Apply for a grant you find on Grants.gov through their application on their website. Note that you'll have to download the application and fill it out offline, but you can submit it online after you register. The application comes with step by step directions.
Government Agency Websites
In addition to posting funding opportunities in the Grants.gov database, individual government agencies often post requests for proposals on their websites. There may be some duplication between what you find on agency sites and what is published on Grants.gov, but you may also find programs published in one place that are not listed on the other.
A few examples are:
To identify programs available through other agencies, do an Internet search for the title of the agency you are interested in paired with the word "grants." This will likely lead you to a web page where current available opportunities are published.
Council on Foundations
It's likely that there is a community foundation in your area that oversees a number of grant making programs. Check local listings in your area, or search the online locator on the Council on Foundations to look for foundations by region.
Additionally, if you feel that foundations are likely to provide an excellent resource for funding for your organization, you may want to consider subscribing to The Foundation Center's Foundation Directory Online. Access to the directory is fee based, with monthly plans starting as low as $19.95 per month. If you choose to subscribe, you'll have access to a database of 10,000 of the top United States-based foundations.
The directory is an excellent resource for researching grant opportunities available from foundations. It includes indexed profiles with current information about the funders and allows users to run and export searches based on specific criteria, including geographic location and congressional district.
The Foundation Center's headquarters are in New York City with field offices in Cleveland, San Francisco and Washington, D.C. If you can visit an office in one of those cities you will find:
- Information on hundreds of foundations
- Workshops for grant writers and for those seeking money
- Grant applications and guidelines
- Helpful staff to answer any question you have
- Records of past grants made by various foundations
If the organization you work with has an arts-oriented mission, grant opportunities may be available from the National Endowment for the Arts.
In addition, you may find funding opportunities through local state agencies. To find state agencies that may have funds to offer support to arts projects, visit the National Assembly of State Art Agency websites. While NASAA does not give grants to individuals, they do list state agencies that have funding support.
Successfully Applying for Grants
Getting grant money is about matching your organization's mission with a grant maker's mission. According to an article in the Chronicle of Philanthropy, many proposals are rejected simply because the proposal doesn't match a company's initiatives. However, assuming that your mission matches the mission of where you're seeking a grant, there are a few hints that can help in your funding endeavors.
Gather Your Information
Before you even start applying for grants, gather your information. While you may apply somewhere that requires additional information, the following is fairly standard to all grant making agencies.

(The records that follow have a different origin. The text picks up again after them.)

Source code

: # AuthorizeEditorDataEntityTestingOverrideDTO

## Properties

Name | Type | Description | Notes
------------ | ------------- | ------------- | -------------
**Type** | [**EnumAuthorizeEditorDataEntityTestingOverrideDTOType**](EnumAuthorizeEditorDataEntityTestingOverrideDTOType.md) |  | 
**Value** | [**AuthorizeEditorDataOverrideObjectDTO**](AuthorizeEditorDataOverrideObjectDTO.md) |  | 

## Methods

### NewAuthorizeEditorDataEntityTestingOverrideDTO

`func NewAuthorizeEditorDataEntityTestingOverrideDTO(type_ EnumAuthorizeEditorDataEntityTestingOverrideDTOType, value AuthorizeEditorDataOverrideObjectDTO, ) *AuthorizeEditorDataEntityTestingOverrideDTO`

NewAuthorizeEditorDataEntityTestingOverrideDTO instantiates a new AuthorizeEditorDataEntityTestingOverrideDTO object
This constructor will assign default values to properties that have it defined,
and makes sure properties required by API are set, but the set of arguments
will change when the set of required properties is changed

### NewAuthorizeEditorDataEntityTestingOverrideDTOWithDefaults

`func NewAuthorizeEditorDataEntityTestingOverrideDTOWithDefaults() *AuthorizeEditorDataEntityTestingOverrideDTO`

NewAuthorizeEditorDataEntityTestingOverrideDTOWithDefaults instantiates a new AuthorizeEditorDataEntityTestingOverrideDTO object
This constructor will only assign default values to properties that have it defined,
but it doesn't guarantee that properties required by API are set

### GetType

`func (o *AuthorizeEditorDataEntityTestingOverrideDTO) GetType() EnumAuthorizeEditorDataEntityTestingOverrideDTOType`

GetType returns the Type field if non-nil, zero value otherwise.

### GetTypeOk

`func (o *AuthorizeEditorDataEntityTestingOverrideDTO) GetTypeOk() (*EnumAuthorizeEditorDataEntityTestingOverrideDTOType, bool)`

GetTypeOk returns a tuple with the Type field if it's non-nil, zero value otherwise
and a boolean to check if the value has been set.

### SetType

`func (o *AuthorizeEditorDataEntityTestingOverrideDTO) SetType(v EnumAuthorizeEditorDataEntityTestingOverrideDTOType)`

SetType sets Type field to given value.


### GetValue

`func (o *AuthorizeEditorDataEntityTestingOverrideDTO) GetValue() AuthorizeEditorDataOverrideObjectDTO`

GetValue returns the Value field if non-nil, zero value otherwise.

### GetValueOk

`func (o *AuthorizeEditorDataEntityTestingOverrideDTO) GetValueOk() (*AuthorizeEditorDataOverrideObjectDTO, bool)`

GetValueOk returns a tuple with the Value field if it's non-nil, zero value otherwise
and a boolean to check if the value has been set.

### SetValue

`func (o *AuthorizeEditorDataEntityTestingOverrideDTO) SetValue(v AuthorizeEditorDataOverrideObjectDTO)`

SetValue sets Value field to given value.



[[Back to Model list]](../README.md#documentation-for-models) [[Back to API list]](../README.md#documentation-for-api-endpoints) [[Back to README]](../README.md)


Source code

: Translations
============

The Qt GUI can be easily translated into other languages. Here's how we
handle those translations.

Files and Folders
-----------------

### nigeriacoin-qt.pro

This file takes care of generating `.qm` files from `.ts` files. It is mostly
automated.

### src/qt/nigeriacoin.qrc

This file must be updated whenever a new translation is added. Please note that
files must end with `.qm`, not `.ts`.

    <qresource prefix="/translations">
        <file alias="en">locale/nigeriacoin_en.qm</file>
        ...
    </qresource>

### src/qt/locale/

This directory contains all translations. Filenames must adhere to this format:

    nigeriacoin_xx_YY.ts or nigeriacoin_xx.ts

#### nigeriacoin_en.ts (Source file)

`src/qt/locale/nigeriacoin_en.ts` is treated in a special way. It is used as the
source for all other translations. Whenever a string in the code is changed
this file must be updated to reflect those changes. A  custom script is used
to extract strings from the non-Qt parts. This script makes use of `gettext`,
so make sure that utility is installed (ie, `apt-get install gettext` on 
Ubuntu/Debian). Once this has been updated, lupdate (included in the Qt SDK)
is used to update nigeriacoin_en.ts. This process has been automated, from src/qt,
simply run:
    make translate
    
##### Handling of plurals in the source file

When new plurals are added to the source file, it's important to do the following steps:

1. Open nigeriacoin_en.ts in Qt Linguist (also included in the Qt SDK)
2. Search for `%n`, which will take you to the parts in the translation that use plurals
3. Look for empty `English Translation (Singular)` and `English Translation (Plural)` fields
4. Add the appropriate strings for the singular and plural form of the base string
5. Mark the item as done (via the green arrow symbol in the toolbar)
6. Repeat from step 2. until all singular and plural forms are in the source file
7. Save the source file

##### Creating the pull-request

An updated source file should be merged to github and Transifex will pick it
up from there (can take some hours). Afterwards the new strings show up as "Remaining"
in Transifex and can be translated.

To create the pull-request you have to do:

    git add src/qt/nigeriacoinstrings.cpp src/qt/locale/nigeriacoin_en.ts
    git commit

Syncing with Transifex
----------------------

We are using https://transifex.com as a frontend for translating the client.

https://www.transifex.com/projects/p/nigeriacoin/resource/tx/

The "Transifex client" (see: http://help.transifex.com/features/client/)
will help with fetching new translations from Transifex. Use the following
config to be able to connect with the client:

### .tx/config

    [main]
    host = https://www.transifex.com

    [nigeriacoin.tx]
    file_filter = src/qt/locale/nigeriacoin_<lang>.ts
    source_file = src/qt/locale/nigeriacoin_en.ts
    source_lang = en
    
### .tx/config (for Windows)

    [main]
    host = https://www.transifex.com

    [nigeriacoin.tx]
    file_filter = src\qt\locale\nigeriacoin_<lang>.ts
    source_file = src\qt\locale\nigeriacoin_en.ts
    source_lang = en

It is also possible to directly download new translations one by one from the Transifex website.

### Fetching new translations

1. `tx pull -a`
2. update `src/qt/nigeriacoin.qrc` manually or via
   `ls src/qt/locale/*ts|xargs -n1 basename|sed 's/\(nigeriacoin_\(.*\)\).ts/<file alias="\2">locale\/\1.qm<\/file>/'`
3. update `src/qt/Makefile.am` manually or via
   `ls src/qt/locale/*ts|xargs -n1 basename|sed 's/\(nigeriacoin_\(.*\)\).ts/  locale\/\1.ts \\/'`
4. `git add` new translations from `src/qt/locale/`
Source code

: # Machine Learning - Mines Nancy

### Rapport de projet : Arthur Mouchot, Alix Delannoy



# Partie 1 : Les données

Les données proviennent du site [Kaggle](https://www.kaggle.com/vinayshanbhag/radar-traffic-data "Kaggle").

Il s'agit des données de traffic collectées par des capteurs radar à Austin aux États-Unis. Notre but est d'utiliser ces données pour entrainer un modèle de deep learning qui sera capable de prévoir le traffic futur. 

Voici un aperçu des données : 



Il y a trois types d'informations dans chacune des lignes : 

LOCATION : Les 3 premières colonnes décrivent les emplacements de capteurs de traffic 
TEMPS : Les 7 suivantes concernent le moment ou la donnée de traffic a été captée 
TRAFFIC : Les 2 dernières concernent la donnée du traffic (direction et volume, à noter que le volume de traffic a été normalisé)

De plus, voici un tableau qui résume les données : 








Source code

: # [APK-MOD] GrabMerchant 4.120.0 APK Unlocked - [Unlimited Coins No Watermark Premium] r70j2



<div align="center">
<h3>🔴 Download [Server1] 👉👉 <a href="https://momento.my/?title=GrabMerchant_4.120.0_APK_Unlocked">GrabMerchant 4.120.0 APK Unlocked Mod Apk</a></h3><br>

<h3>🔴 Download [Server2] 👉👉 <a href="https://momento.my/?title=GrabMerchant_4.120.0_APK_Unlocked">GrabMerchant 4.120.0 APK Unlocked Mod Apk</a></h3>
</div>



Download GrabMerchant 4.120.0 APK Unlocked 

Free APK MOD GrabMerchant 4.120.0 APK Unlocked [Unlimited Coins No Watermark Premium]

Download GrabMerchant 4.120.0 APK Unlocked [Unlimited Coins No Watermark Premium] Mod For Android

- Copy of tax status from the Internal Revenue Service
- Audited tax records from the previous year
- Brief description of your organization, its mission and the goal of the project
- Specific funding request which will include a line item budget for the project
- A detailed description of how the money will be used
- A description and bio of the key staff members running the project
In some cases the foundation may make specific requests such as a media presentation of your program or program brochures.
The Common Grant Form
Obtain a copy of the common grant form your grant maker uses. The idea is that you fill out one common application and submit it to multiple grant making foundations. A common application form can simplify the process when you are looking for funding.
Once you put it together, you can submit it to any foundation that accepts the common form, thus streamlining your funding search. However, you do need to do your homework and research the foundation to which you are applying for funds. Make sure that the foundation accepts the common form you have put together.
Tips on Applying for a Grant
- It's important to remember that any company or person who asks you to pay for a grant application is a scam. All grant applications are free because foundations exist to give you money.
- Make sure to read and follow the directions that the grant maker offers. Even if they accept the common form, make sure and follow any special directions given.
- It's helpful to put together a general file folder for grant applications. It should contain tax information, your organization's mission and vision statements and any statistics that would be helpful in demonstrating your organization's relevance to the community at large.
- Read carefully about what the foundation is interested in funding. Make sure that your organization is a good match for their funding priorities.
Diligence Is Usually Rewarded
If at first you don't succeed: try, try and try again. Don't be discouraged if you're turned down. There are hundreds of foundations that are looking for projects to fund - it's only a matter of finding the right opportunity for you.